The second prairie grass, Sporobolus heterolepis, forms soft mounds of long, arching, fine leaves. In summer its flowers rise high on fine, almost invisible stems to fill the entire scheme with a mist of dancing blossom and seed heads.

Here is how such a scheme will be presented in my Perennial Planting Plans eBook. Symbols show how the schemes are put together at ground level.

Perennial Planting Plans example page

Here you see how the plants are arranged. The Agastache is set out in loose clusters of 2 to 4 plants. then the Echinacea is placed singly at irregular intervals across the planting area. Likewise, the Aster is scattered around informally. The remaining space is filled with the sporobolus grass and the amsonia. When setting out the plants I would place the smaller Amsonia plants in small groups or drifts to enable them to register amidst the somewhat more robust grasses. The aim is to create a matrix of plants with a natural appearance; drifts, groups and isolated plants repeating informally across the planting area.

In my new eBook Perennial Planting Plans ideas abound and since I had already included plans using both Sporoabolus heterolepis and Panicum virgatum this particular plan was not include. Here it is: a bonus, an example, illustrating the information included.

Theme Plants – left —————— Complementary Plants – right

Example of text descriptions:

Prairie dropseed is an important grass within the tall-grass prairie plant community. Here this Sporobolus heterolepis fills the ground level of the scheme with its fine, arching foliage long before it throws up tall, delicate flower spikes in mid summer.

Panicum virgatum, likewise, is a significant prairie grass and since it is a much larger and taller clump forming  plant I have used it sparingly across this scheme as a bold feature plant—and for this reason it is not shown.

The low-growing Amsonia ‘Blue Ice’ flowers with bright blue stars in early summer. It covers the ground with fine foliage all summer that will turn yellow in autumn.

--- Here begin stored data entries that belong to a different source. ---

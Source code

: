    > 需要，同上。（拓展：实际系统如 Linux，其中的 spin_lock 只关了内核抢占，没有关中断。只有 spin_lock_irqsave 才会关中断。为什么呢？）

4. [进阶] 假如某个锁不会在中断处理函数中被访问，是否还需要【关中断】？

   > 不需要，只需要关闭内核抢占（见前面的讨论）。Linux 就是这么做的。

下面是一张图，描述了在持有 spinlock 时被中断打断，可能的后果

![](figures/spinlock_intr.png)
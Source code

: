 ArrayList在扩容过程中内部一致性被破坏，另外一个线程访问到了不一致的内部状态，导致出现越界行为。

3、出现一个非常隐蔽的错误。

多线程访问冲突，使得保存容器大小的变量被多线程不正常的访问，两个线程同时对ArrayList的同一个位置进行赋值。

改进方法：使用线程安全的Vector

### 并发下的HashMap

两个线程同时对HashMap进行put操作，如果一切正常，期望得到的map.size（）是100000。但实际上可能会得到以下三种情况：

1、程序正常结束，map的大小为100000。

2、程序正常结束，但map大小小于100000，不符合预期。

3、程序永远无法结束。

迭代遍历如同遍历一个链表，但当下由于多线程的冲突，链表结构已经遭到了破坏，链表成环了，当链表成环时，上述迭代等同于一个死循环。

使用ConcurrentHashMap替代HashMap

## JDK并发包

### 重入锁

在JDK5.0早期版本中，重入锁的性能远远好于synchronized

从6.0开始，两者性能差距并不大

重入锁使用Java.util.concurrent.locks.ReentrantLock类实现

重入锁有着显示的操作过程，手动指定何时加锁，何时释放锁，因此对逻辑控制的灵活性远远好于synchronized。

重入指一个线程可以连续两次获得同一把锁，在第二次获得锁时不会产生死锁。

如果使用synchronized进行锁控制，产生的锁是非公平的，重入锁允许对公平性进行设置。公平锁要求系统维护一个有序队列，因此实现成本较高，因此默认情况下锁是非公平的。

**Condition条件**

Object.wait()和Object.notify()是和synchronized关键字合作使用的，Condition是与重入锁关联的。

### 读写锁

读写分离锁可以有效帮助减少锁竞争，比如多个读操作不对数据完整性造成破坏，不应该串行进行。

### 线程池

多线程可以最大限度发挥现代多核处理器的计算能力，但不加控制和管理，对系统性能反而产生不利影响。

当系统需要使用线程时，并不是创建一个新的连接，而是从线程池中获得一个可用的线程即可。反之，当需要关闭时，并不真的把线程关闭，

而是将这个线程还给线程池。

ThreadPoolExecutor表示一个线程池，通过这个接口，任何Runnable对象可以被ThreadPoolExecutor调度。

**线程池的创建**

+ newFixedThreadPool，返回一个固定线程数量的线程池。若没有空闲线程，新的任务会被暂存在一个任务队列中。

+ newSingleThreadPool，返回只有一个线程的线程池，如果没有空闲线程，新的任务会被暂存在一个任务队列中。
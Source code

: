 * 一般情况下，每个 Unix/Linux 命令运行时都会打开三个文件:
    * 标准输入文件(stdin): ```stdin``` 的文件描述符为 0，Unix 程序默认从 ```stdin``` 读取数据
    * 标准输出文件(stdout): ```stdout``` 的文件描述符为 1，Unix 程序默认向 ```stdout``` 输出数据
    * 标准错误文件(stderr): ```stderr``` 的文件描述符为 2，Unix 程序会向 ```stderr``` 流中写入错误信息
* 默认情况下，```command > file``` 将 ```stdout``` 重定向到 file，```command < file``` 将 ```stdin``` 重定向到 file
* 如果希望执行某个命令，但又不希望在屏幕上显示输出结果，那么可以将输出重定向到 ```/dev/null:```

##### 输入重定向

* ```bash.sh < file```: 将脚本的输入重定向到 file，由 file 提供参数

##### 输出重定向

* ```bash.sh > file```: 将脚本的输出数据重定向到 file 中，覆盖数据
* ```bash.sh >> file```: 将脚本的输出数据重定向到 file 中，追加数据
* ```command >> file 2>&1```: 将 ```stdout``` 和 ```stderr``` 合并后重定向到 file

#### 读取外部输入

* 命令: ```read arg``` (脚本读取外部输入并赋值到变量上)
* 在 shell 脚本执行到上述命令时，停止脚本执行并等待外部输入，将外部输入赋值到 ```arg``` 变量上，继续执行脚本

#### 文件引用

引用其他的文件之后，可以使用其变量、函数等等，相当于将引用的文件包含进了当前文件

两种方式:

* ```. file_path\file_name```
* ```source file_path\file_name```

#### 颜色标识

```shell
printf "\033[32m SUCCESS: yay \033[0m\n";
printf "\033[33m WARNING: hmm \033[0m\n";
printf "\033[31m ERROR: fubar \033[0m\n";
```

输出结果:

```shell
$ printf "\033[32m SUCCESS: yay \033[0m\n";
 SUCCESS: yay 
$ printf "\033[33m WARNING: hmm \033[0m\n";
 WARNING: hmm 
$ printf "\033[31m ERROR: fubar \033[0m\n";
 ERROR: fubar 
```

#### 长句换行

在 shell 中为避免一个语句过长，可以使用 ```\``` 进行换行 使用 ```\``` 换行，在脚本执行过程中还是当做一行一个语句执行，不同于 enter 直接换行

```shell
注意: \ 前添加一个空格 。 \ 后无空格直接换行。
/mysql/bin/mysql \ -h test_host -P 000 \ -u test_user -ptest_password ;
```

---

Loose groups of Agastache ‘Black Adder’ send up their slim, purple flower spikes throughout summer in the accompany of the pale, lilac-pink cone flowers. Echinacea pallida is a reliable species with noticeably drooping flower petals below its dark central cones. These persist as significant seed heads, punctuating the scheme for the rest of the season.

A drought-tolerant native, Aster oblongifolius, forms mounds of clear blue daisy-like flowers from late summer into autumn. 

In autumn the sporoabolus grass displays another of its attractive characteristics by senescing into shades of orange and gold before eventually its foliage becomes a bleached thatch woven throughout the entire scheme below darkend seed heads and silhouettes.

Mertensia virginica will complement the scheme in early spring before retreating below ground for the rest of the year. Liatris spicata corms may be scattered here and there throughout the scheme for added spikes of textural interest. Monarda may also introduced yet another flower-head form to the mix where needed.

Eryngium yuccifolium is a significant feature plant that can rises up out of the mix to display its pale rounded seed heads—in scale with adjacent panicum grasses.

By studying the patterns of plants within these plans you will be begin to understand how to bring plants together into naturalistic plant communities.